She felt herself being lifted and twirled about.

“Did Mr. Horatio Darcy ever witness how much pleasure you felt, being here?” Elizabeth asked when her husband finally set her back on her own feet. “For if he did, I understand why, when he found he could no longer trust his brother, he thought next of you.”

He touched her cheek and grew thoughtful. “I believe he did.”

Elizabeth placed her hand over his and held it there. “Mrs. Reynolds says there is much work to be done.”

Her husband nodded. “There are quite five times the repairs to make to this old place as there were in London, but I have faith in us.” He gazed steadily at her. “I have known hardship, I have known fear, I have known deprivation. I know what it is to carry nearly everything I own on my back. You understand because it was much the same for your family.”

Elizabeth smiled indulgently at him. “At least I lived indoors.”

“But with twenty-nine sisters and at least a dozen kittens.”

She laughed. His excitement was contagious. “We shall simply learn what is required to support Pemberley and those who depend upon her.”
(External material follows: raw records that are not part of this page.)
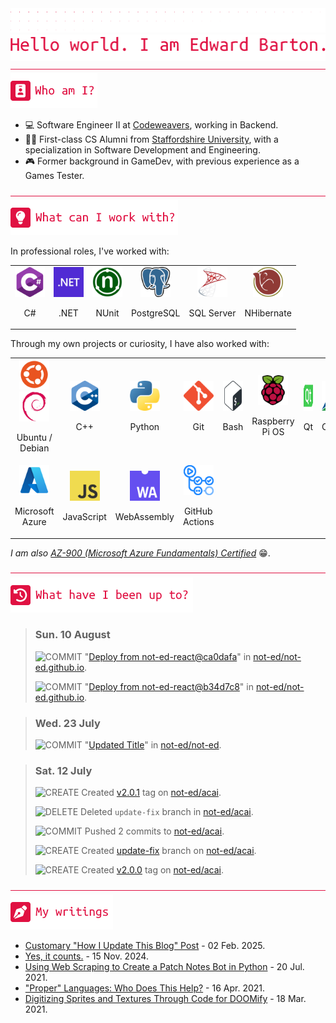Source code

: <div align="left">
<img src="./greebles/dots.png">
<img src="./greebles/hero-greeting.png" alt="Hello, world. I am Edward Barton.">
</div>

<img align="center" width=1021 height=1 src="./greebles/line.png">

<div align="left">
<img src="./greebles/header-about.png" alt="Who am I?"></img>

- :computer: Software Engineer II at [Codeweavers](https://www.codeweavers.net/), working in Backend.
- :student: First-class CS Alumni from [Staffordshire University](https://www.staffs.ac.uk/), with a specialization in Software Development and Engineering.
- :video_game: Former background in GameDev, with previous experience as a Games Tester.
 
</div>

<img align="center" width=1021 height=1 src="./greebles/line.png">

<div align="left">
<img src="./greebles/header-technologies.png" alt="What can I work with?"></img>

In professional roles, I've worked with:

<table align="center">
<tr>
<td align="center">
<img width=48 height=48 src="./greebles/tech/csharp.png">

C#
</td>
<td align="center">
<img width=48 height=48 src="./greebles/tech/dotnet.png">

.NET
</td>
<td align="center">
<img width=48 height=48 src="./greebles/tech/nunit.png">

NUnit
</td>
<td align="center">
<img width=48 height=48 src="./greebles/tech/postgresql.png">

PostgreSQL
</td>
<td align="center">
<img width=48 height=48 src="./greebles/tech/sqlserver.png">

SQL Server
</td>
<td align="center">
<img width=48 height=48 src="./greebles/tech/nhibernate.png">

NHibernate
</td>
<tr>
</table>

Through my own projects or curiosity, I have also worked with:

<table align="center">
<tr>
<td align="center">
<img width=48 height=48 src="./greebles/tech/ubuntu.png">
<img width=48 height=48 src="./greebles/tech/debian.png">

Ubuntu / Debian
</td>
<td align="center">
<img width=48 height=48 src="./greebles/tech/cplusplus.png">

C++
</td>
<td align="center">
<img width=48 height=48 src="./greebles/tech/python.png">

Python
</td>
<td align="center">
<img width=48 height=48 src="./greebles/tech/git.png">

Git
</td>
<td align="center">
<img width=48 height=48 src="./greebles/tech/bash.png">

Bash
</td>
<td align="center">
<img width=48 height=48 src="./greebles/tech/raspberrypi.png">

Raspberry Pi OS
</td>
<td align="center">
<img width=48 height=48 src="./greebles/tech/qt.png">

Qt
</td>
<td align="center">
<img width=48 height=48 src="./greebles/tech/cmake.png">

CMake
</td>
</tr>
<tr>
<td align="center">
<img width=48 height=48 src="./greebles/tech/azure.png">

Microsoft Azure
</td>
<td align="center">
<img width=48 height=48 src="./greebles/tech/javascript.png">

JavaScript
</td>
<td align="center">
<img width=48 height=48 src="./greebles/tech/webassembly.png">

WebAssembly
</td>
<td align="center">
<img width=48 height=48 src="./greebles/tech/githubactions.png">

GitHub Actions
</td>
</tr>
</table>

*I am also [AZ-900 (Microsoft Azure Fundamentals) Certified](https://learn.microsoft.com/en-gb/users/not-ed/credentials/84505f8dcf8a6f35)* :grin:.

</div>

<img align="center" width=1021 height=1 src="./greebles/line.png">

<div align="left">
<img src="./greebles/header-history.png" alt="What have I been up to?"></img>

<!-- Content is removed and re-populated here automatically by Github actions, do not put anything here manually.-->
<!-- HISTORY_START -->

> ### Sun. 10 August
>
> ![COMMIT](https://img.shields.io/badge/COMMIT-1173E0?style=flat-square) "[Deploy from not-ed-react@ca0dafa](https://github.com/not-ed/not-ed.github.io/commit/88c0db5890709afcbe1504d8076d93a6e2f9a030)" in [not-ed/not-ed.github.io](https://github.com/not-ed/not-ed.github.io).
>
> ![COMMIT](https://img.shields.io/badge/COMMIT-1173E0?style=flat-square) "[Deploy from not-ed-react@b34d7c8](https://github.com/not-ed/not-ed.github.io/commit/56860c7500fdeb46a713158d4204c8a96040e0c7)" in [not-ed/not-ed.github.io](https://github.com/not-ed/not-ed.github.io).

> ### Wed. 23 July
>
> ![COMMIT](https://img.shields.io/badge/COMMIT-1173E0?style=flat-square) "[Updated Title](https://github.com/not-ed/not-ed/commit/8df9edd12feb3c9e5fc0115047936b4b79741bb8)" in [not-ed/not-ed](https://github.com/not-ed/not-ed).

> ### Sat. 12 July
>
> ![CREATE](https://img.shields.io/badge/CREATE-11E05E?style=flat-square) Created [v2.0.1](https://github.com/not-ed/acai/releases/tag/v2.0.1) tag on [not-ed/acai](https://github.com/not-ed/acai).
>
> ![DELETE](https://img.shields.io/badge/DELETE-E01142?style=flat-square) Deleted `update-fix` branch in [not-ed/acai](https://github.com/not-ed/acai).
>
> ![COMMIT](https://img.shields.io/badge/COMMIT-1173E0?style=flat-square) Pushed 2 commits to [not-ed/acai](https://github.com/not-ed/acai).
>
> ![CREATE](https://img.shields.io/badge/CREATE-11E05E?style=flat-square) Created [update-fix](https://github.com/not-ed/acai/tree/update-fix) branch on [not-ed/acai](https://github.com/not-ed/acai).
>
> ![CREATE](https://img.shields.io/badge/CREATE-11E05E?style=flat-square) Created [v2.0.0](https://github.com/not-ed/acai/releases/tag/v2.0.0) tag on [not-ed/acai](https://github.com/not-ed/acai).

<!-- HISTORY_END -->

</div>

<img align="center" width=1021 height=1 src="./greebles/line.png" alt="My writings">

<div align="left">
<img src="./greebles/header-articles.png"></img>
<!-- Content is removed and re-populated here automatically by Github actions, do not put anything here manually.-->
<!-- FEED_START -->

- [Customary "How I Update This Blog" Post](https://blog.not-ed.com/posts/customary-how-i-update-this-blog-post/) - 02 Feb. 2025.
- [Yes, it counts.](https://blog.not-ed.com/posts/yes-it-counts/) - 15 Nov. 2024.
- [Using Web Scraping to Create a Patch Notes Bot in Python](https://blog.not-ed.com/posts/web-scraping-patch-notes/) - 20 Jul. 2021.
- ["Proper" Languages: Who Does This Help?](https://blog.not-ed.com/posts/proper-languages/) - 16 Apr. 2021.
- [Digitizing Sprites and Textures Through Code for DOOMify](https://blog.not-ed.com/posts/digitizing-sprites-doomify/) - 18 Mar. 2021.
<!-- FEED_END -->
</div>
“Our lives will never be dull.”

“I should say not.” She gazed across the valley at Pemberley. “It is the most beautiful house I believe I have ever seen.”

“It is.” Fitzwilliam followed her eyes, looking out at the house again. “This was an entirely unexpected inheritance, but the best part of it is not the houses or the carriages or the horses.” He paused to consider. “Well, the horses are an excellent benefit.” He grinned and took her hand, spinning her as though they were in a ballroom.

Elizabeth shook her head at him. “Have you at last learnt to enjoy dancing, Mr. Darcy?”

“With you.”

Her cheeks warmed, but she could not help but smile up at him for such a declaration.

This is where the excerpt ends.